Titled Sekka Zusetsu (雪華図説), this 1832 book of woodblock prints by Doi Toshitsura (1789–1848) reflects twenty years of a life devoted to “snow flowers” (sekka). An Edo-era feudal lord (daimyō), who ruled the Koga Domain in what is today’s Shimōsa Province, he was perhaps the first person in Japan to observe ice crystals under a microscope.

Sekka Zusetsu contains eighty-six firsthand observations of snowflakes as well as a dozen reproduced from J. F. Martinet’s Katechismus der natur (1779). Doi Toshitsura’s process for making his sketches was simple: on a suitably chilly evening, he would place a black cloth outside to pre-cool it with cold air. Then, gathering freshly fallen snow on the blanket, he transferred each flake individually using tweezers to a lacquerware tray for microscopic observation, being careful not to exhale toward his specimens lest they dissolve.

To complete his studies, which he began while still a teenager, he worked closely with Takami Senseki, a scholar of rangaku, literally Dutch learning, a body of knowledge about Western science cultivated from interactions with Netherlandish merchants on Dejima — an artificial island off of Nagasaki, the only territory Western visitors to Japan were allowed to visit during most of the Edo period. It was through this island and its trade network that books like Martinet’s Katechismus made their way into the hands of Japanese scientists.

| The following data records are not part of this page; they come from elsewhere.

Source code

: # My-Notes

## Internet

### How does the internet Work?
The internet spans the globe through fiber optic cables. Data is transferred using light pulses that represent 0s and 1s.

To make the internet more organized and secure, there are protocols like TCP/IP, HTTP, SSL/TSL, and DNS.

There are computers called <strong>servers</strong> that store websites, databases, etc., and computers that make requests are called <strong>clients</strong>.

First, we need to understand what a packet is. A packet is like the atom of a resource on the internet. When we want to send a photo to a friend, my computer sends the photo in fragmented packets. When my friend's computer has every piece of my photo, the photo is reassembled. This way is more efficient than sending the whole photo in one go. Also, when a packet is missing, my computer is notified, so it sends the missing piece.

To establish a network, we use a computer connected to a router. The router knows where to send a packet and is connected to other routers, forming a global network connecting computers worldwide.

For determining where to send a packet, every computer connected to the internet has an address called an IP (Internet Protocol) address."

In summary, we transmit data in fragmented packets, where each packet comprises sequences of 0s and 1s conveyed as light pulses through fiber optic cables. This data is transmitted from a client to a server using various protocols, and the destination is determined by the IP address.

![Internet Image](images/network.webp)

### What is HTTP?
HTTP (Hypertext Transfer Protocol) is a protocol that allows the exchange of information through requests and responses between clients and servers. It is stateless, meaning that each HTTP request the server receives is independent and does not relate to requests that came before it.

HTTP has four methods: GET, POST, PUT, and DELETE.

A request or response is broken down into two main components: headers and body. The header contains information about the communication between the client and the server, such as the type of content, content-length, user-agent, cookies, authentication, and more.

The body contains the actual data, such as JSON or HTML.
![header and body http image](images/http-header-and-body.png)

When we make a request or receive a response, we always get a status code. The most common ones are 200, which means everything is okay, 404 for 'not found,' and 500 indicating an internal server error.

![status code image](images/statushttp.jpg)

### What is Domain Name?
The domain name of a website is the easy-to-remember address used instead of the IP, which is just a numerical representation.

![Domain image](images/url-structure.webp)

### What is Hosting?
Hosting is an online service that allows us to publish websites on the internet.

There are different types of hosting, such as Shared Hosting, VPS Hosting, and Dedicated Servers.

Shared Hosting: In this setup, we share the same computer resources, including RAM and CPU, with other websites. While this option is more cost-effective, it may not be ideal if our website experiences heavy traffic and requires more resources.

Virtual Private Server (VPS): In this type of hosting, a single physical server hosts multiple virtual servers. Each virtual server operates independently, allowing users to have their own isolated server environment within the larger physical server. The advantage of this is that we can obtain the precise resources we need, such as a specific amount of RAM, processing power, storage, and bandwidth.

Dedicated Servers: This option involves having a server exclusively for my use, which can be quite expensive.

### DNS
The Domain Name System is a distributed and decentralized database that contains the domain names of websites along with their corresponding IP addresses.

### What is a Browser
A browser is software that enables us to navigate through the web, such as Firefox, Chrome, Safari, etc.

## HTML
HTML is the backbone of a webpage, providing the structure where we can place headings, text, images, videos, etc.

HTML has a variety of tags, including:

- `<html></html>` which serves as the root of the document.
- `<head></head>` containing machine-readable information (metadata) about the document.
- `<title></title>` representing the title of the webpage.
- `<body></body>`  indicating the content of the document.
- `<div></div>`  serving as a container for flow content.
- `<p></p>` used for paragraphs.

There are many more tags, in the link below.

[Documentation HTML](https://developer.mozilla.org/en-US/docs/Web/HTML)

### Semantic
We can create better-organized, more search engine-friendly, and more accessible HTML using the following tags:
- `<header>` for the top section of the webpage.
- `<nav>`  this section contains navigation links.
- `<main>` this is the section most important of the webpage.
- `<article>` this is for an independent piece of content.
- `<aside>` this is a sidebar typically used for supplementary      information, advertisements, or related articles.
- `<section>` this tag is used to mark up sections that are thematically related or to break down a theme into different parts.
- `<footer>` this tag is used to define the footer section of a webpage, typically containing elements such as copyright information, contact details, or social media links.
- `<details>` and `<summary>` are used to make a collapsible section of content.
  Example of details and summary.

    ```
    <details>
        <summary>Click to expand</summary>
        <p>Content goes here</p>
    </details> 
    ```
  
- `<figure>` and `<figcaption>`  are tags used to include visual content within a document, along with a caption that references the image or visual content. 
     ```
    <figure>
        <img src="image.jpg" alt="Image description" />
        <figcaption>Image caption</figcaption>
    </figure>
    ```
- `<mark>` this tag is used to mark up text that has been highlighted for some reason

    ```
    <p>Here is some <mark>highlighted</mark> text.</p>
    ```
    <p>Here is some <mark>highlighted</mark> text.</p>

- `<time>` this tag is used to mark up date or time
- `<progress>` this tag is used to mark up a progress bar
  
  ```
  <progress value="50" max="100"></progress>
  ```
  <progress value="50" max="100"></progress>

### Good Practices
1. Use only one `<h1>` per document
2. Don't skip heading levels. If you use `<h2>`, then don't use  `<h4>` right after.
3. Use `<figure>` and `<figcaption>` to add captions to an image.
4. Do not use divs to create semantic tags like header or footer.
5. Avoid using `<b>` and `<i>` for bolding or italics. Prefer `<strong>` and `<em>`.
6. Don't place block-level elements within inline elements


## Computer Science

Doi Toshitsura’s frosty labors with his Dutch microscope eventually earned him the nickname of the Snow Lord, and while his books were privately printed in a limited edition — Sekka Zusetsu was followed by an expanded edition Zoku Sekka Zusetsu in 1840 — his snow-flower patterns were soon incorporated into textiles, tea cups, hairpins, and other ornamented objects. This was partially the result of the inclusion of Doi's diagrams in Hokuetsu Seppu (Snow stories of North Etsu Province), a bestselling 1840 work of human geography on Japanese snow country. Today, you can still see his motifs spread widely across Koga, embedded in sidewalks and public art.